Además de la elemental conducta de pedir, también conviene considerar las características propias y las del otro, los estilos y cualidades innatos que no dependen de la voluntad,  que hacen que uno sea quien es y que sea igual a sí mismo siempre. En suma, que “no me lo hace a mí”. Las más de las veces, eso que te hace daño no fue hecho a propósito de dañarte sino probablemente es lo mejor que pudo hacer dado quien es, el momento y las circunstancias. 

La pretensión de cambiar al otro es imposible. Cada uno es como es y es muy poco lo que se puede modificar de esas características personales.
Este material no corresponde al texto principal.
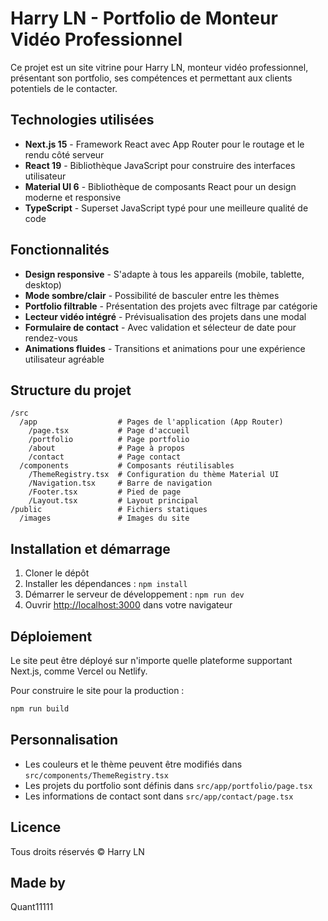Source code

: # Harry LN - Portfolio de Monteur Vidéo Professionnel

Ce projet est un site vitrine pour Harry LN, monteur vidéo professionnel, présentant son portfolio, ses compétences et permettant aux clients potentiels de le contacter.

## Technologies utilisées

- **Next.js 15** - Framework React avec App Router pour le routage et le rendu côté serveur
- **React 19** - Bibliothèque JavaScript pour construire des interfaces utilisateur
- **Material UI 6** - Bibliothèque de composants React pour un design moderne et responsive
- **TypeScript** - Superset JavaScript typé pour une meilleure qualité de code

## Fonctionnalités

- **Design responsive** - S'adapte à tous les appareils (mobile, tablette, desktop)
- **Mode sombre/clair** - Possibilité de basculer entre les thèmes
- **Portfolio filtrable** - Présentation des projets avec filtrage par catégorie
- **Lecteur vidéo intégré** - Prévisualisation des projets dans une modal
- **Formulaire de contact** - Avec validation et sélecteur de date pour rendez-vous
- **Animations fluides** - Transitions et animations pour une expérience utilisateur agréable

## Structure du projet

```
/src
  /app                  # Pages de l'application (App Router)
    /page.tsx           # Page d'accueil
    /portfolio          # Page portfolio
    /about              # Page à propos
    /contact            # Page contact
  /components           # Composants réutilisables
    /ThemeRegistry.tsx  # Configuration du thème Material UI
    /Navigation.tsx     # Barre de navigation
    /Footer.tsx         # Pied de page
    /Layout.tsx         # Layout principal
/public                 # Fichiers statiques
  /images               # Images du site
```

## Installation et démarrage

1. Cloner le dépôt
2. Installer les dépendances : `npm install`
3. Démarrer le serveur de développement : `npm run dev`
4. Ouvrir [http://localhost:3000](http://localhost:3000) dans votre navigateur

## Déploiement

Le site peut être déployé sur n'importe quelle plateforme supportant Next.js, comme Vercel ou Netlify.

Pour construire le site pour la production :

```bash
npm run build
```

## Personnalisation

- Les couleurs et le thème peuvent être modifiés dans `src/components/ThemeRegistry.tsx`
- Les projets du portfolio sont définis dans `src/app/portfolio/page.tsx`
- Les informations de contact sont dans `src/app/contact/page.tsx`

## Licence

Tous droits réservés © Harry LN

## Made by

Quant11111
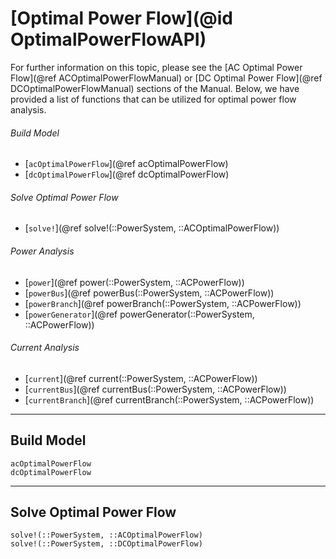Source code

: # [Optimal Power Flow](@id OptimalPowerFlowAPI)

For further information on this topic, please see the [AC Optimal Power Flow](@ref ACOptimalPowerFlowManual) or [DC Optimal Power Flow](@ref DCOptimalPowerFlowManual) sections of the Manual. Below, we have provided a list of functions that can be utilized for optimal power flow analysis.

###### Build Model
* [`acOptimalPowerFlow`](@ref acOptimalPowerFlow)
* [`dcOptimalPowerFlow`](@ref dcOptimalPowerFlow)

###### Solve Optimal Power Flow
* [`solve!`](@ref solve!(::PowerSystem, ::ACOptimalPowerFlow))

###### Power Analysis
* [`power`](@ref power(::PowerSystem, ::ACPowerFlow))
* [`powerBus`](@ref powerBus(::PowerSystem, ::ACPowerFlow))
* [`powerBranch`](@ref powerBranch(::PowerSystem, ::ACPowerFlow))
* [`powerGenerator`](@ref powerGenerator(::PowerSystem, ::ACPowerFlow))

###### Current Analysis
* [`current`](@ref current(::PowerSystem, ::ACPowerFlow))
* [`currentBus`](@ref currentBus(::PowerSystem, ::ACPowerFlow))
* [`currentBranch`](@ref currentBranch(::PowerSystem, ::ACPowerFlow))

---

## Build Model
```@docs
acOptimalPowerFlow
dcOptimalPowerFlow
```

---

## Solve Optimal Power Flow
```@docs
solve!(::PowerSystem, ::ACOptimalPowerFlow)
solve!(::PowerSystem, ::DCOptimalPowerFlow)
```

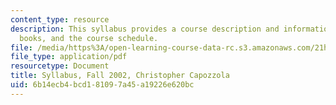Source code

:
 ```yaml
---
content_type: resource
description: This syllabus provides a course description and information on requirements,
  books, and the course schedule.
file: /media/https%3A/open-learning-course-data-rc.s3.amazonaws.com/21h-223-war-american-society-fall-2002/6b14ecb4bcd181097a45a19226e620bc_MIT21H_223f02_syllf02.pdf
file_type: application/pdf
resourcetype: Document
title: Syllabus, Fall 2002, Christopher Capozzola
uid: 6b14ecb4-bcd1-8109-7a45-a19226e620bc
---
```

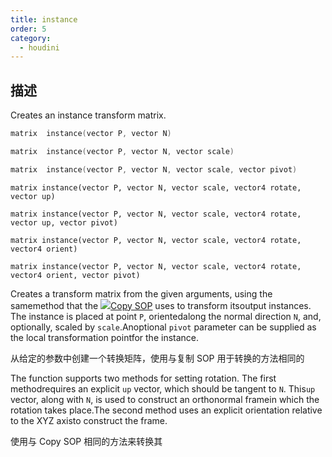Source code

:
 ```yaml
---
title: instance
order: 5
category:
  - houdini
---
```

    
## 描述

Creates an instance transform matrix.

```c
matrix  instance(vector P, vector N)
```

```c
matrix  instance(vector P, vector N, vector scale)
```

```c
matrix  instance(vector P, vector N, vector scale, vector pivot)
```

`matrix instance(vector P, vector N, vector scale, vector4 rotate, vector up)`

`matrix instance(vector P, vector N, vector scale, vector4 rotate, vector up, vector pivot)`

`matrix instance(vector P, vector N, vector scale, vector4 rotate, vector4 orient)`

`matrix instance(vector P, vector N, vector scale, vector4 rotate, vector4 orient, vector pivot)`

Creates a transform matrix from the given arguments, using the samemethod that
the [![](../../icons/SOP/copy.svg)Copy SOP](../../nodes/sop/copy.html "Creates
multiple copies of the input geometry, or copies the geometryonto the points
of the second input.") uses to transform itsoutput instances. The instance is
placed at point `P`, orientedalong the normal direction `N`, and, optionally,
scaled by `scale`.Anoptional `pivot` parameter can be supplied as the local
transformation pointfor the instance.

从给定的参数中创建一个转换矩阵，使用与复制 SOP 用于转换的方法相同的

The function supports two methods for setting rotation. The first
methodrequires an explicit `up` vector, which should be tangent to `N`.
This`up` vector, along with `N`, is used to construct an orthonormal framein
which the rotation takes place.The second method uses an explicit orientation
relative to the XYZ axisto construct the frame.

使用与 Copy SOP 相同的方法来转换其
Pero a veces ese poquito puede hacer un mundo de diferencia. En este caso la invitación a pensar en las propias pretensiones y en cuánto se compatibilizan con las posibilidades reales del otro, cuánto de nuestra frustración estriba en que no sabemos pedir o en que no respetamos quien es el otro y le estamos pidiendo peras al olmo. 

El olmo no da peras, no por su innata maldad o porque no quiere sino porque no puede. El olmo da un fruto que se llama sámara, es un fruto seco con alas que favorece la dispersión de las semillas. No sé si la palabra samaritano tiene origen en este fruto, pero sé que quiere decir humanitario, benévolo. El olmo no da peras pero dá un fruto benévolo. ¿Cuántas frutos como éste de tu otro estás dejando de ver? ¿Se podrán hacer sámaras al borgoña como las peras o habrá que encontrar e inventar recetas para hacer las sámaras? ¿cuántos frutos alados de tu otro, cuántas de sus semillas fértiles y prometedoras te son invisibles porque solo esperás peras? Y encima seguro que a tu otro le pasa lo mismo, también espera solo peras de vos y tampoco alcanza a ver las buenas semillas que dispersan tus alas y que siembran la tierra con promesas que pueden florecer y dar alegría.